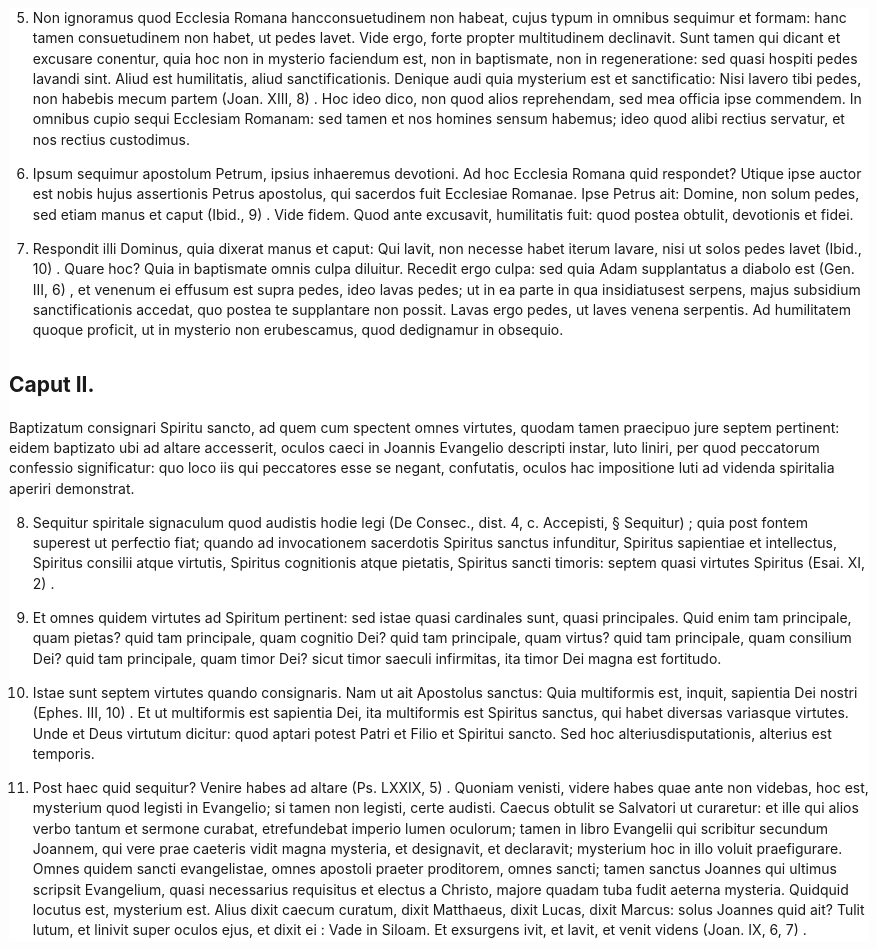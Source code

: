5. Non ignoramus quod Ecclesia Romana hancconsuetudinem non habeat, cujus typum in omnibus sequimur et formam: hanc tamen consuetudinem non habet, ut pedes lavet. Vide ergo, forte propter multitudinem declinavit. Sunt tamen qui dicant et excusare conentur, quia hoc non in mysterio faciendum est, non   in baptismate, non in regeneratione: sed quasi hospiti pedes lavandi sint. Aliud est humilitatis, aliud sanctificationis. Denique audi quia mysterium est et sanctificatio: Nisi lavero tibi pedes, non habebis mecum partem  (Joan. XIII, 8) . Hoc ideo dico, non quod alios reprehendam, sed mea officia ipse commendem. In omnibus cupio sequi Ecclesiam Romanam: sed tamen et nos homines sensum habemus; ideo quod alibi rectius servatur, et nos rectius custodimus.

6. Ipsum sequimur apostolum Petrum, ipsius inhaeremus devotioni. Ad hoc Ecclesia Romana quid respondet? Utique ipse auctor est nobis hujus assertionis Petrus apostolus, qui sacerdos fuit Ecclesiae Romanae. Ipse Petrus ait: Domine, non solum pedes, sed etiam manus et caput  (Ibid., 9) . Vide fidem. Quod ante excusavit, humilitatis fuit: quod postea obtulit, devotionis et fidei.

7. Respondit illi Dominus, quia dixerat manus et caput: Qui lavit, non necesse habet iterum lavare, nisi ut solos pedes lavet  (Ibid., 10) . Quare hoc? Quia in baptismate omnis culpa diluitur. Recedit ergo culpa: sed quia Adam supplantatus a diabolo est  (Gen. III, 6) , et venenum ei effusum est supra pedes, ideo lavas pedes; ut in ea parte in qua insidiatusest serpens, majus subsidium sanctificationis accedat, quo postea te supplantare non possit. Lavas ergo pedes, ut laves venena serpentis. Ad humilitatem quoque proficit, ut in mysterio non erubescamus, quod dedignamur in obsequio.

<h2 id='tocuniq19'>Caput II.</h2>

Baptizatum consignari Spiritu sancto, ad quem cum  spectent omnes virtutes, quodam tamen praecipuo jure septem pertinent: eidem baptizato ubi ad altare accesserit, oculos caeci in Joannis Evangelio descripti instar, luto liniri, per quod peccatorum confessio significatur: quo loco iis qui peccatores esse se negant, confutatis, oculos hac impositione luti ad videnda spiritalia aperiri demonstrat.

8. Sequitur spiritale signaculum quod audistis hodie legi  (De Consec., dist. 4, c. Accepisti, § Sequitur) ; quia post fontem superest ut perfectio fiat; quando ad invocationem sacerdotis Spiritus sanctus infunditur, Spiritus sapientiae et intellectus, Spiritus consilii atque virtutis, Spiritus cognitionis atque pietatis, Spiritus sancti timoris: septem quasi virtutes Spiritus  (Esai. XI, 2) .

9. Et omnes quidem virtutes ad Spiritum pertinent: sed istae quasi cardinales sunt, quasi principales. Quid enim tam principale, quam pietas?   quid tam principale, quam cognitio Dei? quid tam principale, quam virtus? quid tam principale, quam consilium Dei? quid tam principale, quam timor Dei? sicut timor saeculi infirmitas, ita timor Dei magna est fortitudo.

10. Istae sunt septem virtutes quando consignaris. Nam ut ait Apostolus sanctus: Quia multiformis est, inquit, sapientia Dei nostri  (Ephes. III, 10) . Et ut multiformis est sapientia Dei, ita multiformis est Spiritus sanctus, qui habet diversas variasque virtutes. Unde et Deus virtutum dicitur: quod aptari potest Patri et Filio et Spiritui sancto. Sed hoc alteriusdisputationis, alterius est temporis.

11. Post haec quid sequitur? Venire habes ad altare  (Ps. LXXIX, 5) . Quoniam venisti, videre habes quae ante non videbas, hoc est, mysterium quod legisti in Evangelio; si tamen non legisti, certe audisti. Caecus obtulit se Salvatori ut curaretur: et ille qui alios verbo tantum et sermone curabat, etrefundebat imperio lumen oculorum; tamen in libro Evangelii qui scribitur secundum Joannem, qui vere prae caeteris vidit magna mysteria, et designavit, et declaravit; mysterium hoc in illo voluit praefigurare. Omnes quidem sancti evangelistae, omnes apostoli praeter proditorem, omnes sancti; tamen sanctus Joannes qui ultimus scripsit Evangelium, quasi necessarius requisitus et electus a Christo, majore quadam tuba fudit aeterna mysteria. Quidquid locutus est, mysterium est. Alius dixit caecum curatum, dixit Matthaeus, dixit Lucas, dixit Marcus: solus Joannes quid ait? Tulit lutum, et linivit super oculos ejus, et dixit ei   : Vade in Siloam. Et exsurgens ivit, et lavit, et venit videns  (Joan. IX, 6, 7) .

# # #

* _Directions_
Each line from the first line of the material above through the line containing "nos rectius custodimus." is to be reproduced exactly, with both ends kept and pictures left out.

* _Written solution_
Source code

:5. Non ignoramus quod Ecclesia Romana hancconsuetudinem non habeat, cujus typum in omnibus sequimur et formam: hanc tamen consuetudinem non habet, ut pedes lavet. Vide ergo, forte propter multitudinem declinavit. Sunt tamen qui dicant et excusare conentur, quia hoc non in mysterio faciendum est, non   in baptismate, non in regeneratione: sed quasi hospiti pedes lavandi sint. Aliud est humilitatis, aliud sanctificationis. Denique audi quia mysterium est et sanctificatio: Nisi lavero tibi pedes, non habebis mecum partem  (Joan. XIII, 8) . Hoc ideo dico, non quod alios reprehendam, sed mea officia ipse commendem. In omnibus cupio sequi Ecclesiam Romanam: sed tamen et nos homines sensum habemus; ideo quod alibi rectius servatur, et nos rectius custodimus.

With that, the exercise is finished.